John Tierney offers Barron’s readers a cheery assessment of The End of Doom, a new book from Reason magazine science writer Ronald Bailey.

Bailey has a well-earned reputation for putting science ahead of politics. For example, he knows the science well enough to acknowledge that man-made climate change could pose a real problem—but he also shows that the catastrophists’ method of addressing it would only make matters worse.

Journalists have a long history of quoting apocalyptic predictions by “experts” who turn out to be absurdly wrong. From Thomas Malthus through Paul Ehrlich, they warned of inevitable famine and ruin as the growing human population outstripped the supply of food and natural resources. The global famines and shortages never arrived, but the prophets shamelessly rolled over their forecasts to new doomsdays—which never materialized, either.

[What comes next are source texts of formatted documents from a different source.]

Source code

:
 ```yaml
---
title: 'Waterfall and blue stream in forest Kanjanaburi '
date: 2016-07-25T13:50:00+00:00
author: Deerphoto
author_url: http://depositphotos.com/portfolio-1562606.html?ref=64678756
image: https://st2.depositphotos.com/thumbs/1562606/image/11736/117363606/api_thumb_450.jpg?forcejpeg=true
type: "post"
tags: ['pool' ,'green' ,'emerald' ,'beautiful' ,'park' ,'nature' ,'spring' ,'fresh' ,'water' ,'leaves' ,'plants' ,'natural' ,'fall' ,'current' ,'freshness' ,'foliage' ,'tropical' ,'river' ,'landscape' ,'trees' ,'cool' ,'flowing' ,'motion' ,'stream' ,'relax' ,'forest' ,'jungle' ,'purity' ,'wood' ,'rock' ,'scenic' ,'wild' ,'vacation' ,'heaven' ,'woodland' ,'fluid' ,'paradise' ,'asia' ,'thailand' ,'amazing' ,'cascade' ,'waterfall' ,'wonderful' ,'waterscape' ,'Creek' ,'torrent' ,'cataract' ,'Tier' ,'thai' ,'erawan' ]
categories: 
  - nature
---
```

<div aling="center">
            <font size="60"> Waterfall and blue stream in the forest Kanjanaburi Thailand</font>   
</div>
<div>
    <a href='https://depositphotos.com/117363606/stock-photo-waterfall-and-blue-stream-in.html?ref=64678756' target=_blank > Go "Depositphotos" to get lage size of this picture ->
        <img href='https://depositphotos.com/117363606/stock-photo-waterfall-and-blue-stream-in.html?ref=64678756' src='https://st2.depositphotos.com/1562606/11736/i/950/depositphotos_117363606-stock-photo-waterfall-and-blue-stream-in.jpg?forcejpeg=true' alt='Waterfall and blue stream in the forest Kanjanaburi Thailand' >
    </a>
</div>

Just about every measure of human well-being is improving, as Bailey meticulously documents. Worried about unchecked population growth? The total fertility rate has fallen steeply, and the world population is expected to peak around the middle of this century. Meanwhile, the growing population is better nourished than ever. The share of the world’s population suffering from hunger has halved since the 1960s.

Farmers have become so productive that they no longer need to cut forests or clear prairies to feed the growing population. We never hit peak oil, but we have reached “peak farmland,” as Bailey explains. As farmers grow more food on less land through the rest of this century, they’ll no longer need half a million square miles of farmland, thus freeing up an area twice the size of France. …

… What about the currently favored fear, man-made global warming? Bailey acknowledges that it could become a significant problem by the end of this century. But he views the green movement’s dreams of quickly eliminating fossil fuels as utterly unrealistic. He also questions the morality of forcing people today to make large sacrifices to effect a slight improvement in the lives of descendants who will be far, far richer.

He asks rhetorically, “How much should people living now on incomes averaging $10,000 per year spend to make sure that people whose incomes will likely be six to 14 times higher aren’t reduced by a couple of percentage points?”

Greens like to claim that people in poor countries are already suffering from the effects of climate change. But Bailey points out that there is no evidence for this claim. He also observes that “boosting the wealth of poor people through economic growth is their best protection against meteorological disasters in the long run, whether fueled by future man-made climate change or not.”

Economic growth is the best protection for the environment because richer countries can afford to protect natural habitats and develop technologies that reduce pollutants and carbon emissions. Unfortunately, richer countries can also afford to support a leisure class hostile to technology and progress. The result can be a politically powerful movement of greens and neo-Luddites embracing the “precautionary principle,” which is to avoid technologies with unknown consequences.

Both Bailey and Tierney sound like rational optimists.